Provided information |
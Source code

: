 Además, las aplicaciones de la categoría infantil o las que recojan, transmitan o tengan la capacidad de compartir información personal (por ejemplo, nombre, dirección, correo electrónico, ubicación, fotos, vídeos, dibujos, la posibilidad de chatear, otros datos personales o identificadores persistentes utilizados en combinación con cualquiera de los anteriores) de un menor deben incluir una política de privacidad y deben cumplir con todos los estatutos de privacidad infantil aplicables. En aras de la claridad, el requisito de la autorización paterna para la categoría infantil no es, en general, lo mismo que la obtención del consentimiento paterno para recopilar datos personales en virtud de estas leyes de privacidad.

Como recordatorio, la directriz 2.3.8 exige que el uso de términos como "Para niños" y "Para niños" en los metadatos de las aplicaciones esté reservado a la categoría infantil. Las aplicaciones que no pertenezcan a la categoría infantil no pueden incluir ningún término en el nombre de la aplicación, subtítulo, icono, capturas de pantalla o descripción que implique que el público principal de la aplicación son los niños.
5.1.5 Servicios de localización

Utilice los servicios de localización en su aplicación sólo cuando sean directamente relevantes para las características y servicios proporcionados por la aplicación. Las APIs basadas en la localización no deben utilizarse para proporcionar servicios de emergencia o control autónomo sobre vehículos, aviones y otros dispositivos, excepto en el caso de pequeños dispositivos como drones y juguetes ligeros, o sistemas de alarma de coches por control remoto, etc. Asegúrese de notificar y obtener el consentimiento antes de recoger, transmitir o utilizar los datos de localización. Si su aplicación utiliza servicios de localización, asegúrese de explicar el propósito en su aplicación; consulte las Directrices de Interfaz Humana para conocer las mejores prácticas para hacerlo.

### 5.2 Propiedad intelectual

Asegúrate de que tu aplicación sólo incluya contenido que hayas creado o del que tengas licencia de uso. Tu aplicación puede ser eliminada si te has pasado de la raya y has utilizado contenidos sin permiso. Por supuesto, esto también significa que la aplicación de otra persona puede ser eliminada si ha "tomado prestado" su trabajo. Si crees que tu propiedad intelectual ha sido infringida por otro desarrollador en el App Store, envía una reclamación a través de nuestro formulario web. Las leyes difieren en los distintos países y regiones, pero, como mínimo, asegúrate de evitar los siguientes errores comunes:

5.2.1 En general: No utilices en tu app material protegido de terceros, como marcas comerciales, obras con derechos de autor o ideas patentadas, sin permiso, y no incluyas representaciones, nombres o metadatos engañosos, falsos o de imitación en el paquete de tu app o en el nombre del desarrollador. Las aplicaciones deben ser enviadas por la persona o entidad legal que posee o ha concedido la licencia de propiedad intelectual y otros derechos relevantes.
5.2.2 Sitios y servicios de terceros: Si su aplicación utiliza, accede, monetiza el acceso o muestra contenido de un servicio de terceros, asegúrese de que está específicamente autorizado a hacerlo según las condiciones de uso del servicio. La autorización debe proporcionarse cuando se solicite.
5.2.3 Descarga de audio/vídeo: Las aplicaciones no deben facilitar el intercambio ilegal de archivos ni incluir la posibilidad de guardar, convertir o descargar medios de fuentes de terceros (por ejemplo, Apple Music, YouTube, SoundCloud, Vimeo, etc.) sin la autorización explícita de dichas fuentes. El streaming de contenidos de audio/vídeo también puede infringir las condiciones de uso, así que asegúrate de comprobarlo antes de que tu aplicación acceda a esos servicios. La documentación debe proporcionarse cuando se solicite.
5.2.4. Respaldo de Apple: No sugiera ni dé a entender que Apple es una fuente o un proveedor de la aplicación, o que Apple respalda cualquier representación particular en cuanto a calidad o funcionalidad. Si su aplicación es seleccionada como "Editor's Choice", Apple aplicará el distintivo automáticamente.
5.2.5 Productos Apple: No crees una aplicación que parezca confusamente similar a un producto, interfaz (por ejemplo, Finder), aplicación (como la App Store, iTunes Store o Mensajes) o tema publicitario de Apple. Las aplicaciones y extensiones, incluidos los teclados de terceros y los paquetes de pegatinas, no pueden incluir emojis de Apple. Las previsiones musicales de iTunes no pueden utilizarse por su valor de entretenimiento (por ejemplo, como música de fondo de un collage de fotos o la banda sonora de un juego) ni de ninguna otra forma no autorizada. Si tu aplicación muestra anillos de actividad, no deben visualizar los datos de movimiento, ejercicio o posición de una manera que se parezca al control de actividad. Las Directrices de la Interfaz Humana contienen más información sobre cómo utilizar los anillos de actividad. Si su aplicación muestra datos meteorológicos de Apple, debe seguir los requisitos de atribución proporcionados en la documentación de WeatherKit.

Exercise directions |
In the data above, which lines include "contenidos"? Return those lines.

Written answer |
Asegúrate de que tu aplicación sólo incluya contenido que hayas creado o del que tengas licencia de uso. Tu aplicación puede ser eliminada si te has pasado de la raya y has utilizado contenidos sin permiso. Por supuesto, esto también significa que la aplicación de otra persona puede ser eliminada si ha "tomado prestado" su trabajo. Si crees que tu propiedad intelectual ha sido infringida por otro desarrollador en el App Store, envía una reclamación a través de nuestro formulario web. Las leyes difieren en los distintos países y regiones, pero, como mínimo, asegúrate de evitar los siguientes errores comunes:
5.2.3 Descarga de audio/vídeo: Las aplicaciones no deben facilitar el intercambio ilegal de archivos ni incluir la posibilidad de guardar, convertir o descargar medios de fuentes de terceros (por ejemplo, Apple Music, YouTube, SoundCloud, Vimeo, etc.) sin la autorización explícita de dichas fuentes. El streaming de contenidos de audio/vídeo también puede infringir las condiciones de uso, así que asegúrate de comprobarlo antes de que tu aplicación acceda a esos servicios. La documentación debe proporcionarse cuando se solicite.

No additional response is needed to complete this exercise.